High-yield: Aspiration pneumonia is the commonest cause of mortality in severe CP.
Key Differentials
| Condition | Distinguishing feature from CP |
|---|---|
| Neurodegenerative / metabolic disorders (leukodystrophies, mitochondrial) | Regression / loss of milestones; CP is non-progressive |
| Dopa-responsive dystonia (Segawa) | Diurnal variation; levodopa-responsive — treatable mimic |
| Hereditary spastic paraplegia | Family history, slowly progressive, often pure leg spasticity |
| Spinal cord lesion / tethered cord | Sensory level, bladder/bowel signs, back/midline cutaneous markers |
| Muscular dystrophy / SMA | Weakness with hypotonia & areflexia, raised CK (DMD), no UMN signs |
| Congenital hypothyroidism | Coarse facies, hypotonia, treatable; newborn screening |
| Global developmental delay / autism | Delay without the characteristic tone/posture motor disorder |
| Ataxia-telangiectasia, brain tumour | Progressive ataxia, additional signs |
High-yield: The pivotal differentiating principle: CP does NOT regress.

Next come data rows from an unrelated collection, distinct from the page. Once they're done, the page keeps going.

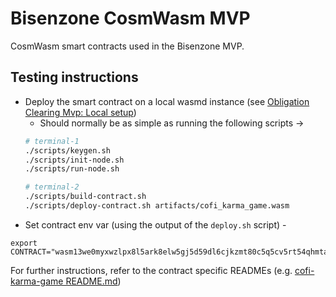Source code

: # Bisenzone CosmWasm MVP

CosmWasm smart contracts used in the Bisenzone MVP.

## Testing instructions

* Deploy the smart contract on a local wasmd instance
  (see [Obligation Clearing Mvp: Local setup](https://github.com/informalsystems/obligation-clearing-mvp#local-setup))
    * Should normally be as simple as running the following scripts ->
    ```bash
    # terminal-1
    ./scripts/keygen.sh
    ./scripts/init-node.sh
    ./scripts/run-node.sh
    ```
    ```bash
    # terminal-2
    ./scripts/build-contract.sh
    ./scripts/deploy-contract.sh artifacts/cofi_karma_game.wasm
    ```
* Set contract env var (using the output of the `deploy.sh` script) -

```
export CONTRACT="wasm13we0myxwzlpx8l5ark8elw5gj5d59dl6cjkzmt80c5q5cv5rt54qhmta7s"
```

For further instructions, refer to the contract specific READMEs
(e.g. [cofi-karma-game README.md](contracts/cofi-karma-game/README.md)) 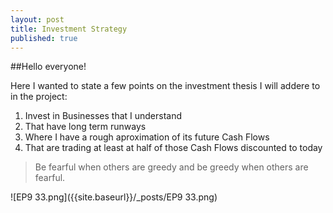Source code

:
 ```yaml
---
layout: post
title: Investment Strategy
published: true
---
```

##Hello everyone!

Here I wanted to state a few points on the investment thesis I will addere to in the project:

1. Invest in Businesses that I understand
2. That have long term runways
3. Where I have a rough aproximation of its future Cash Flows
4. That are trading at least at half of those Cash Flows discounted to today


> Be fearful when others are greedy and be greedy when others are fearful.

![EP9 33.png]({{site.baseurl}}/_posts/EP9 33.png)





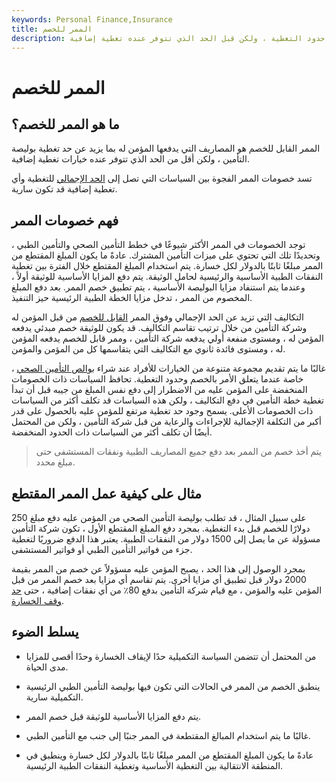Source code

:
 ```yaml
---
keywords: Personal Finance,Insurance
title: الممر للخصم
description: الممر القابل للخصم هو المصاريف التي يدفعها المؤمن له بما يزيد عن حدود التغطية ، ولكن قبل الحد الذي تتوفر عنده تغطية إضافية.
---
```


# الممر للخصم
## ما هو الممر للخصم؟

الممر القابل للخصم هو المصاريف التي يدفعها المؤمن له بما يزيد عن حد تغطية بوليصة التأمين ، ولكن أقل من الحد الذي تتوفر عنده خيارات تغطية إضافية.

تسد خصومات الممر الفجوة بين السياسات التي تصل إلى [الحد الإجمالي](/aggregatelimit) للتغطية وأي تغطية إضافية قد تكون سارية.

## فهم خصومات الممر

توجد الخصومات في الممر الأكثر شيوعًا في خطط التأمين الصحي والتأمين الطبي ، وتحديدًا تلك التي تحتوي على ميزات التأمين المشترك. عادةً ما يكون المبلغ المقتطع من الممر مبلغًا ثابتًا بالدولار لكل خسارة. يتم استخدام المبلغ المقتطع خلال الفترة بين تغطية النفقات الطبية الأساسية والرئيسية لحامل الوثيقة. يتم دفع المزايا الأساسية للوثيقة أولاً ، وعندما يتم استنفاد مزايا البوليصة الأساسية ، يتم تطبيق خصم الممر. بعد دفع المبلغ المخصوم من الممر ، تدخل مزايا الخطة الطبية الرئيسية حيز التنفيذ.

التكاليف التي تزيد عن الحد الإجمالي وفوق الممر [القابل للخصم](/deductible) من قبل المؤمن له وشركة التأمين من خلال ترتيب تقاسم التكاليف. قد يكون للوثيقة خصم مبدئي يدفعه المؤمن له ، ومستوى منفعة أولي يدفعه شركة التأمين ، وممر قابل للخصم يدفعه المؤمن له ، ومستوى فائدة ثانوي مع التكاليف التي يتقاسمها كل من المؤمن والمؤمن.

غالبًا ما يتم تقديم مجموعة متنوعة من الخيارات للأفراد عند شراء [بوالص التأمين الصحي](/healthinsurance) ، خاصة عندما يتعلق الأمر بالخصم وحدود التغطية. تحافظ السياسات ذات الخصومات المنخفضة على المؤمن عليه من الاضطرار إلى دفع نفس المبلغ من جيبه قبل أن تبدأ تغطية خطة التأمين في دفع التكاليف ، ولكن هذه السياسات قد تكلف أكثر من السياسات ذات الخصومات الأعلى. يسمح وجود حد تغطية مرتفع للمؤمن عليه بالحصول على قدر أكبر من التكلفة الإجمالية للإجراءات والرعاية من قبل شركة التأمين ، ولكن من المحتمل أيضًا أن تكلف أكثر من السياسات ذات الحدود المنخفضة.

> يتم أخذ خصم من الممر بعد دفع جميع المصاريف الطبية ونفقات المستشفى حتى مبلغ محدد.

>

## مثال على كيفية عمل الممر المقتطع

على سبيل المثال ، قد تطلب بوليصة التأمين الصحي من المؤمن عليه دفع مبلغ 250 دولارًا للخصم قبل بدء التغطية. بمجرد دفع المبلغ المقتطع الأول ، تكون شركة التأمين مسؤولة عن ما يصل إلى 1500 دولار من النفقات الطبية. يعتبر هذا الدفع ضروريًا لتغطية جزء من فواتير التأمين الطبي أو فواتير المستشفى.

بمجرد الوصول إلى هذا الحد ، يصبح المؤمن عليه مسؤولاً عن خصم من الممر بقيمة 2000 دولار قبل تطبيق أي مزايا أخرى. يتم تقاسم أي مزايا بعد خصم الممر من قبل المؤمن عليه والمؤمن ، مع قيام شركة التأمين بدفع 80٪ من أي نفقات إضافية ، حتى [حد وقف الخسارة](/aggregate-stop-loss-insurance).

## يسلط الضوء

- من المحتمل أن تتضمن السياسة التكميلية حدًا لإيقاف الخسارة وحدًا أقصى للمزايا مدى الحياة.

- ينطبق الخصم من الممر في الحالات التي تكون فيها بوليصة التأمين الطبي الرئيسية التكميلية سارية.

- يتم دفع المزايا الأساسية للوثيقة قبل خصم الممر.

- غالبًا ما يتم استخدام المبالغ المقتطعة في الممر جنبًا إلى جنب مع التأمين الطبي.

- عادةً ما يكون المبلغ المقتطع من الممر مبلغًا ثابتًا بالدولار لكل خسارة وينطبق في المنطقة الانتقالية بين التغطية الأساسية وتغطية النفقات الطبية الرئيسية.

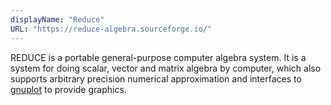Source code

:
 ```yaml
---
displayName: "Reduce"
URL: "https://reduce-algebra.sourceforge.io/"
---
```


REDUCE is a portable general-purpose computer algebra system. It is a system for doing scalar, vector and matrix algebra by computer, which also supports arbitrary precision numerical approximation and interfaces to [gnuplot](http://www.gnuplot.info/) to provide graphics.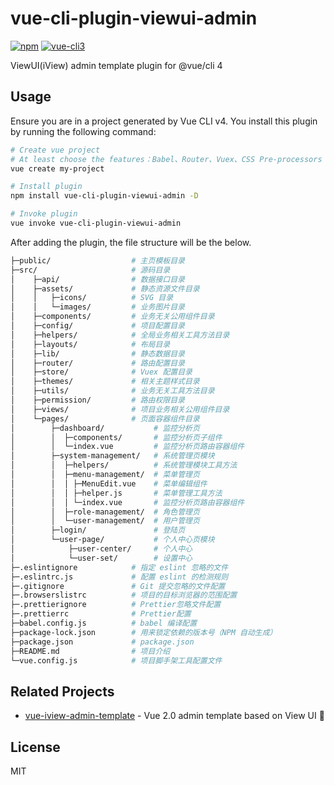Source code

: # vue-cli-plugin-viewui-admin

<!-- ![npm](https://img.shields.io/npm/dm/vue-cli-plugin-viewui-admin.svg) -->
[![npm](https://img.shields.io/npm/v/vue-cli-plugin-viewui-admin.svg)](https://www.npmjs.com/package/vue-cli-plugin-viewui-admin)
[![vue-cli3](https://img.shields.io/badge/vue--cli-4.x-brightgreen.svg)](https://github.com/vuejs/vue-cli)

ViewUI(iView) admin template plugin for @vue/cli 4

## Usage

Ensure you are in a project generated by Vue CLI v4. You install this plugin by running the following command:

```bash
# Create vue project
# At least choose the features：Babel、Router、Vuex、CSS Pre-processors（Less）、Linter / Formatter（ESLint + Prettier）、Placing config（In dedicated config files）
vue create my-project

# Install plugin
npm install vue-cli-plugin-viewui-admin -D

# Invoke plugin
vue invoke vue-cli-plugin-viewui-admin
```

After adding the plugin, the file structure will be the below.

```bash
├─public/                  # 主页模板目录
├─src/                     # 源码目录
│    ├─api/                # 数据接口目录
│    ├─assets/             # 静态资源文件目录
│    │   ├─icons/          # SVG 目录
│    │   └─images/         # 业务图片目录
│    ├─components/         # 业务无关公用组件目录
│    ├─config/             # 项目配置目录
│    ├─helpers/            # 全局业务相关工具方法目录
│    ├─layouts/            # 布局目录
│    ├─lib/                # 静态数据目录
│    ├─router/             # 路由配置目录
│    ├─store/              # Vuex 配置目录
│    ├─themes/             # 相关主题样式目录
│    ├─utils/              # 业务无关工具方法目录
│    ├─permission/         # 路由权限目录
│    ├─views/              # 项目业务相关公用组件目录
│    └─pages/              # 页面容器组件目录
│        ├─dashboard/           # 监控分析页
│        │  ├─components/       # 监控分析页子组件
│        │  └─index.vue         # 监控分析页路由容器组件
│        ├─system-management/   # 系统管理页模块
│        │  ├─helpers/          # 系统管理模块工具方法
│        │  ├─menu-management/  # 菜单管理页
│        │  │ ├─MenuEdit.vue    # 菜单编辑组件
│        │  │ ├─helper.js       # 菜单管理工具方法
│        │  │ └─index.vue       # 监控分析页路由容器组件
│        │  ├─role-management/  # 角色管理页
│        │  └─user-management/  # 用户管理页
│        ├─login/               # 登陆页
│        └─user-page/           # 个人中心页模块
│            ├─user-center/     # 个人中心
│            └─user-set/        # 设置中心
├─.eslintignore            # 指定 eslint 忽略的文件
├─.eslintrc.js             # 配置 eslint 的检测规则
├─.gitignore               # Git 提交忽略的文件配置
├─.browserslistrc          # 项目的目标浏览器的范围配置
├─.prettierignore          # Prettier忽略文件配置
├─.prettierrc              # Prettier配置
├─babel.config.js          # babel 编译配置
├─package-lock.json        # 用来锁定依赖的版本号（NPM 自动生成）
├─package.json             # package.json
├─README.md                # 项目介绍
└─vue.config.js            # 项目脚手架工具配置文件
```

## Related Projects

- [vue-iview-admin-template](https://github.com/liuvigongzuoshi/vue-iview-admin-template) - Vue 2.0 admin template based on View UI 🐜

## License

MIT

Any child losing previously acquired skills must be investigated for a progressive (metabolic/degenerative) disorder.
Recently asked / exam angle
- Commonest type of CP → Spastic (and spastic diplegia link with prematurity / PVL and scissoring gait).
- Dyskinetic/athetoid CP ↔ kernicterus ↔ basal ganglia injury (plus SNHL, upgaze palsy).
- Investigation of choice → MRI brain.
- GMFCS — recognise it as a 5-level functional classification of gross motor function; ambulatory (I-III) vs non-ambulatory (IV-V).
- Drug for focal spasticity → Botulinum toxin A; mechanism = inhibits acetylcholine release at NMJ.
- Most important risk factor → prematurity / low birth weight.
- CP is non-progressive — single best distinguishing point from neurodegenerative disease; regression rules out CP.
- Treatable mimic → dopa-responsive dystonia (levodopa trial).
- Backbone of management → physiotherapy / multidisciplinary early intervention (no cure).
- Commonest cause of death in severe CP → aspiration pneumonia.
- Hip surveillance (migration percentage) mandatory in GMFCS IV-V.
- Persistent primitive reflexes + early hand preference (<1 yr) = classic early clues.
Rapid revision
- CP = non-progressive disorder of movement & posture from a lesion of the developing brain; motor picture evolves, brain lesion does not.
- Spastic type is commonest (~70-80%); pyramidal lesion, hypertonia, brisk reflexes, extensor plantar.
- Spastic diplegia ↔ premature baby ↔ periventricular leukomalacia ↔ scissoring gait, usually normal intellect.
- Spastic quadriplegia = worst prognosis (severe ID, epilepsy, microcephaly); hemiplegia shows early hand preference.
- Dyskinetic/athetoid CP = basal ganglia injury, classically kernicterus (+ SNHL, upgaze palsy).
- Ataxic CP = cerebellar, hypotonia + intention tremor; rarest type.
- GMFCS = 5-level gross-motor functional scale; I-III ambulatory, IV-V non-ambulatory; prognostic and stable.
- Prematurity/LBW is the leading risk factor; most CP is antenatal, NOT intrapartum asphyxia.
- MRI brain = investigation of choice; CP itself is a clinical diagnosis.
- Botulinum toxin A = focal spasticity (inhibits ACh at NMJ); baclofen for generalised; physiotherapy/early intervention is the cornerstone — no cure.
- Associated disabilities: epilepsy, intellectual disability, visual & hearing impairment, feeding/speech problems, hip dislocation.
- Regression of milestones rules OUT CP — investigate for neurodegenerative/metabolic disease; remember dopa-responsive dystonia as a treatable mimic.